THE WAY TO CRAB: POWERING UP YOUR HEROES AND EVOLVING THEM
Perfectly crafted teams are all well and good, but even the most well-thought-out battle strategy still needs a measure of raw punch to make it work. After all, the greatest general on the planet won’t be able to do much if their soldiers are all sickly, wear wet cardboard armor, and are armed with nothing but pool noodles and squirt guns. There are many ways to make your Heroes and their gear stronger.
Leveling Up
Leveling your heroes up is both the simplest and most important way to make them stronger. All it takes to level a Hero up is Gold, Hero EXP, and every several levels or so, and Soul Rubellites. Dump ’em in, watch the numbers go up, and now your Hero hits harder and can take a hit back.
Once you hit the level thresholds where the Level up button is replaced with the Advance button, your Hero will ask for Soul Rubellites. Advancing a hero will either unlock a new skill or upgrade an existing skill, which is why leveling up is so badly needed to make the most of your heroes.
Hero Evolution
Did the Gacha ruin your day? Did it build your hopes up for a new Elite hero only to dash them against the rocks by handing you a bucket of dupes? Don’t worry, the duplicates can be used to evolve Heroes you own.

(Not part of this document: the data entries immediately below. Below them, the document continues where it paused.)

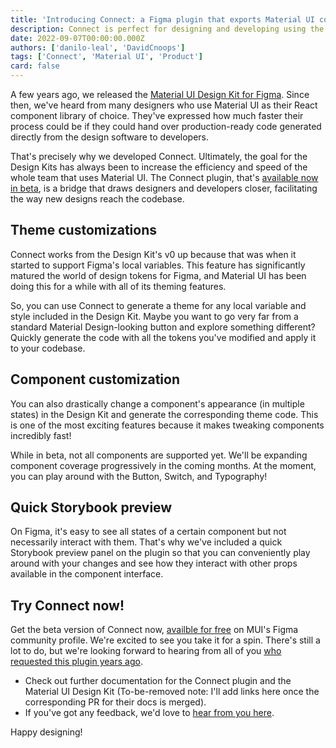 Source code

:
 ```yaml
---
title: 'Introducing Connect: a Figma plugin that exports Material UI code'
description: Connect is perfect for designing and developing using the Material UI React library and Design Kit.
date: 2022-09-07T00:00:00.000Z
authors: ['danilo-leal', 'DavidCnoops']
tags: ['Connect', 'Material UI', 'Product']
card: false
---
```


A few years ago, we released the [Material UI Design Kit for Figma](/store/items/figma-react/).
Since then, we've heard from many designers who use Material UI as their React component library of choice.
They've expressed how much faster their process could be if they could hand over production-ready code generated directly from the design software to developers.

That's precisely why we developed Connect.
Ultimately, the goal for the Design Kits has always been to increase the efficiency and speed of the whole team that uses Material UI.
The Connect plugin, that's [available now in beta](https://www.figma.com/community/plugin/1336346114713490235/connect), is a bridge that draws designers and developers closer, facilitating the way new designs reach the codebase.

## Theme customizations

Connect works from the Design Kit's v0 up because that was when it started to support Figma's local variables.
This feature has significantly matured the world of design tokens for Figma, and Material UI has been doing this for a while with all of its theming features.

So, you can use Connect to generate a theme for any local variable and style included in the Design Kit.
Maybe you want to go very far from a standard Material Design-looking button and explore something different?
Quickly generate the code with all the tokens you've modified and apply it to your codebase.

## Component customization

You can also drastically change a component's appearance (in multiple states) in the Design Kit and generate the corresponding theme code.
This is one of the most exciting features because it makes tweaking components incredibly fast!

While in beta, not all components are supported yet.
We'll be expanding component coverage progressively in the coming months.
At the moment, you can play around with the Button, Switch, and Typography!

## Quick Storybook preview

On Figma, it's easy to see all states of a certain component but not necessarily interact with them.
That's why we've included a quick Storybook preview panel on the plugin so that you can conveniently play around with your changes and see how they interact with other props available in the component interface.

## Try Connect now!

Get the beta version of Connect now, [availble for free](https://www.figma.com/community/plugin/1336346114713490235/connect) on MUI's Figma community profile.
We're excited to see you take it for a spin.
There's still a lot to do, but we're looking forward to hearing from all of you [who requested this plugin years ago](https://github.com/mui/mui-design-kits/issues/10).

- Check out further documentation for the Connect plugin and the Material UI Design Kit (To-be-removed note: I'll add links here once the corresponding PR for their docs is merged).
- If you've got any feedback, we'd love to [hear from you here](https://mui-connect.canny.io/feedback).

Happy designing!
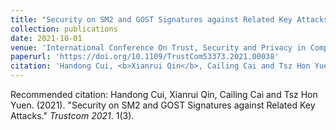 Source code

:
 ```yaml
---
title: "Security on SM2 and GOST Signatures against Related Key Attacks."
collection: publications
date: 2021-10-01
venue: 'International Conference On Trust, Security and Privacy in Computing and Communications (<b>Trustcom</b>)'
paperurl: 'https://doi.org/10.1109/TrustCom53373.2021.00038'
citation: 'Handong Cui, <b>Xianrui Qin</b>, Cailing Cai and Tsz Hon Yuen'
---
```


<!-- [Download paper here](https://doi.org/10.1109/TrustCom53373.2021.00038) -->

Recommended citation: Handong Cui, Xianrui Qin, Cailing Cai and Tsz Hon Yuen. (2021). "Security on SM2 and GOST Signatures against Related Key Attacks." <i>Trustcom 2021</i>. 1(3).
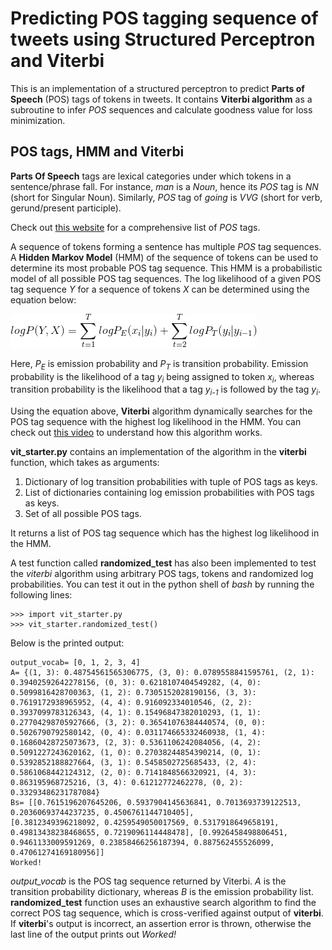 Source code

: # Predicting POS tagging sequence of tweets using Structured Perceptron and Viterbi

This is an implementation of a structured perceptron to predict **Parts of Speech** (POS) tags of tokens in tweets. It contains **Viterbi algorithm** as a subroutine to infer *POS* sequences and calculate goodness value for loss minimization. 

## POS tags, HMM and Viterbi
**Parts Of Speech** tags are lexical categories under which tokens in a sentence/phrase fall. For instance, *man* is a *Noun*, hence its *POS* tag is *NN* (short for Singular Noun). Similarly, *POS* tag of *going* is *VVG* (short for verb, gerund/present participle).

Check out [this website](https://www.sketchengine.co.uk/penn-treebank-tagset/) for a comprehensive list of *POS* tags.

A sequence of tokens forming a sentence has multiple *POS* tag sequences. A **Hidden Markov Model** (HMM) of the sequence of tokens can be used to determine its most probable POS tag sequence. This HMM is a probabilistic model of all possible POS tag sequences. The log likelihood of a given POS tag sequence *Y* for a sequence of tokens *X* can be determined using the equation below:

![img](https://raw.githubusercontent.com/Tapojit/structured-perceptron-and-viterbi/master/HMM.png)

Here, *P<sub>E</sub>* is emission probability and *P<sub>T</sub>* is transition probability. Emission probability is the likelihood of a tag *y<sub>i</sub>* being assigned to token *x<sub>i</sub>*, whereas transition probability is the likelihood that a tag *y<sub>i-1</sub>* is followed by the tag *y<sub>i</sub>*.

Using the equation above, **Viterbi** algorithm dynamically searches for the POS tag sequence with the highest log likelihood in the HMM. You can check out [this video](https://www.youtube.com/watch?v=_568XqOByTs) to understand how this algorithm works.

**vit_starter.py** contains an implementation of the algorithm in the **viterbi** function, which takes as arguments:
1. Dictionary of log transition probabilities with tuple of POS tags as keys.
2. List of dictionaries containing log emission probabilities with POS tags as keys.
3. Set of all possible POS tags.

It returns a list of POS tag sequence which has the highest log likelihood in the HMM.

A test function called **randomized_test** has also been implemented to test the *viterbi* algorithm using arbitrary POS tags, tokens and randomized log probabilities. You can test it out in the python shell of *bash* by running the following lines:

```
>>> import vit_starter.py
>>> vit_starter.randomized_test()

```

Below is the printed output:

```
output_vocab= [0, 1, 2, 3, 4]
A= {(1, 3): 0.48754561565306775, (3, 0): 0.0789558841595761, (2, 1): 0.39402592642278156, (0, 3): 0.6218107404549282, (4, 0): 
0.5099816428700363, (1, 2): 0.7305152028190156, (3, 3): 0.7619172938965952, (4, 4): 0.916092334010546, (2, 2): 
0.3937099783126343, (4, 1): 0.15496847382010293, (1, 1): 0.27704298705927666, (3, 2): 0.36541076384440574, (0, 0): 
0.5026790792580142, (0, 4): 0.031174665332460938, (1, 4): 0.16860428725073673, (2, 3): 0.5361106242084056, (4, 2): 
0.5091227243620162, (1, 0): 0.27038244854390214, (0, 1): 0.5392852188827664, (3, 1): 0.5458502725685433, (2, 4): 
0.5861068442124312, (2, 0): 0.7141848566320921, (4, 3): 0.863195968725216, (3, 4): 0.61212772462278, (0, 2): 
0.33293486231787084}
Bs= [[0.7615196207645206, 0.5937904145636841, 0.7013693739122513, 0.20360693744237235, 0.4506761144710405], 
[0.3812349396218092, 0.4259549050017569, 0.5317918649658191, 0.49813438238468655, 0.7219096114448478], [0.9926458498806451, 
0.9461133009591269, 0.23858466256187394, 0.887562455526099, 0.47061274169180956]]
Worked!

```
*output_vocab* is the POS tag sequence returned by Viterbi. *A* is the transition probability dictionary, whereas *B* is the emission probability list. **randomized_test** function uses an exhaustive search algorithm to find the correct POS tag sequence, which is cross-verified against output of **viterbi**. If **viterbi**'s output is incorrect, an assertion error is thrown, otherwise the last line of the output prints out *Worked!*
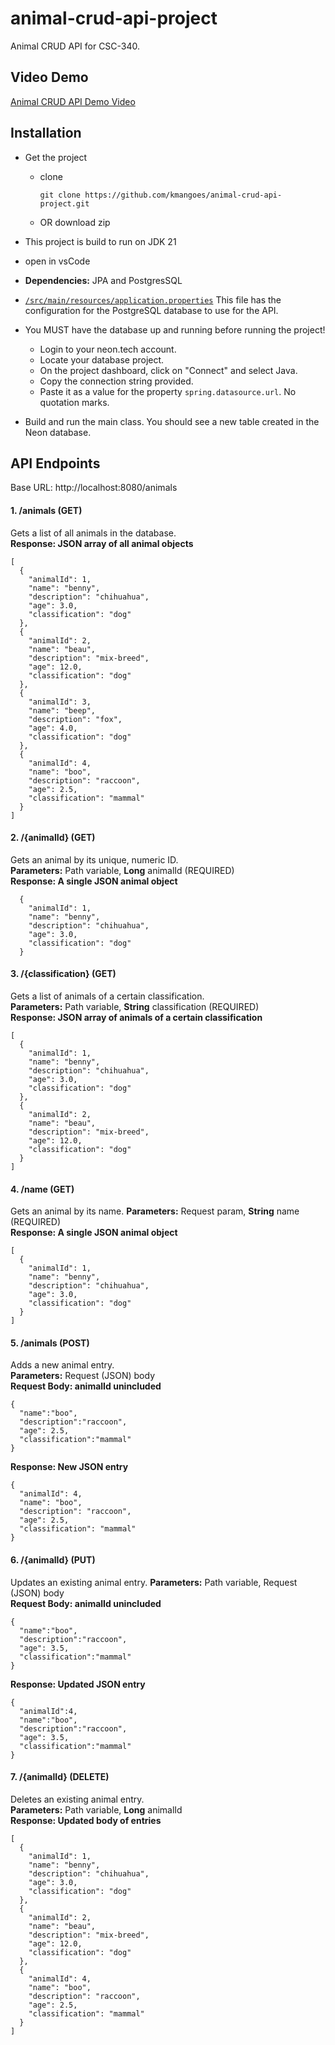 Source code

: # animal-crud-api-project
Animal CRUD API for CSC-340.  

## Video Demo  

[Animal CRUD API Demo Video](https://youtu.be/3ei1aILFtCY)


## Installation  
- Get the project
    - clone
        ```
      git clone https://github.com/kmangoes/animal-crud-api-project.git
        ```
    - OR download zip
 - This project is build to run on JDK 21
 - open in vsCode
 - **Dependencies:** JPA and PostgresSQL

 - [`/src/main/resources/application.properties`](https://github.com/csc340-uncg/f25-jpa-crud-api/blob/6b2860c4ad01ca46b6b62852ca966bfadc8dfc6a/src/main/resources/application.properties) This file has the configuration for the PostgreSQL database to use for the API.
  - You MUST have the database up and running before running the project!
    - Login to your neon.tech account.
    - Locate your database project.
    - On the project dashboard, click on "Connect" and select Java.
    - Copy the connection string provided.
    - Paste it as a value for the property `spring.datasource.url`. No quotation marks.
- Build and run the main class. You should see a new table created in the Neon database.
  
## API Endpoints  

Base URL: http://localhost:8080/animals
#### 1. /animals **(GET)**
Gets a list of all animals in the database.  
**Response: JSON array of all animal objects**
```
[
  {
    "animalId": 1,
    "name": "benny",
    "description": "chihuahua",
    "age": 3.0,
    "classification": "dog"
  },
  {
    "animalId": 2,
    "name": "beau",
    "description": "mix-breed",
    "age": 12.0,
    "classification": "dog"
  },
  {
    "animalId": 3,
    "name": "beep",
    "description": "fox",
    "age": 4.0,
    "classification": "dog"
  },
  {
    "animalId": 4,
    "name": "boo",
    "description": "raccoon",
    "age": 2.5,
    "classification": "mammal"
  }
]
```

#### 2. /{animalId} **(GET)**  
Gets an animal by its unique, numeric ID.  
**Parameters:** Path variable, **Long** animalId (REQUIRED)  
**Response: A single JSON animal object**  
```
  {
    "animalId": 1,
    "name": "benny",
    "description": "chihuahua",
    "age": 3.0,
    "classification": "dog"
  }
```

#### 3. /{classification} **(GET)**  
Gets a list of animals of a certain classification.  
**Parameters:** Path variable, **String** classification (REQUIRED)  
**Response: JSON array of animals of a certain classification**  
```
[
  {
    "animalId": 1,
    "name": "benny",
    "description": "chihuahua",
    "age": 3.0,
    "classification": "dog"
  },
  {
    "animalId": 2,
    "name": "beau",
    "description": "mix-breed",
    "age": 12.0,
    "classification": "dog"
  }
]
```

#### 4. /name **(GET)**  
Gets an animal by its name. 
**Parameters:** Request param, **String** name (REQUIRED)  
**Response: A single JSON animal object**  
```
[
  {
    "animalId": 1,
    "name": "benny",
    "description": "chihuahua",
    "age": 3.0,
    "classification": "dog"
  }
]
```

#### 5. /animals **(POST)**  
Adds a new animal entry.  
**Parameters:** Request (JSON) body  
**Request Body: animalId unincluded**
```
{
  "name":"boo",
  "description":"raccoon",
  "age": 2.5,
  "classification":"mammal"
}
```
**Response: New JSON entry**  
```
{
  "animalId": 4,
  "name": "boo",
  "description": "raccoon",
  "age": 2.5,
  "classification": "mammal"
}
```

#### 6. /{animalId} **(PUT)** 
Updates an existing animal entry. 
**Parameters:** Path variable, Request (JSON) body  
**Request Body: animalId unincluded**
```
{
  "name":"boo",
  "description":"raccoon",
  "age": 3.5,
  "classification":"mammal"
}
```
**Response: Updated JSON entry**
```
{
  "animalId":4,
  "name":"boo",
  "description":"raccoon",
  "age": 3.5,
  "classification":"mammal"
}
```

#### 7. /{animalId} **(DELETE)**
Deletes an existing animal entry.  
**Parameters:** Path variable, **Long** animalId  
**Response: Updated body of entries**  
```
[
  {
    "animalId": 1,
    "name": "benny",
    "description": "chihuahua",
    "age": 3.0,
    "classification": "dog"
  },
  {
    "animalId": 2,
    "name": "beau",
    "description": "mix-breed",
    "age": 12.0,
    "classification": "dog"
  },
  {
    "animalId": 4,
    "name": "boo",
    "description": "raccoon",
    "age": 2.5,
    "classification": "mammal"
  }
]
```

Depending on the Evolution rank that happens to be next in line, you will either have the choice of using duplicate heroes of the same rank, or merely heroes from the same faction and with the same rank. This allows you to often use Rares to evolve Elites and higher-ranking heroes since you can evolve those Rares to Elites or higher ranks as evolution fodder. At least, the Rares you don’t like anyway.
Equipment Forging
Heroes can be given Equipment. To be precise, 1 weapon and 5 differing pieces of armor. Eventually, you’ll find yourself with a surplus of old junk that you don’t want to equip on any of your main hero squads. You can use that obsolescent gear as material to upgrade the good stuff via Forging.
Go to your Hero’s equipment screen, select a piece of their gear you want to hammer up, and select Forge. Then you can select materials or press the Quick Upgrade button to bring it to a certain level. You can also use Metallize tokens (Little tokens with a hammer symbol on them, with different colors depending on their rarity and effectiveness) to do the same job as old gear.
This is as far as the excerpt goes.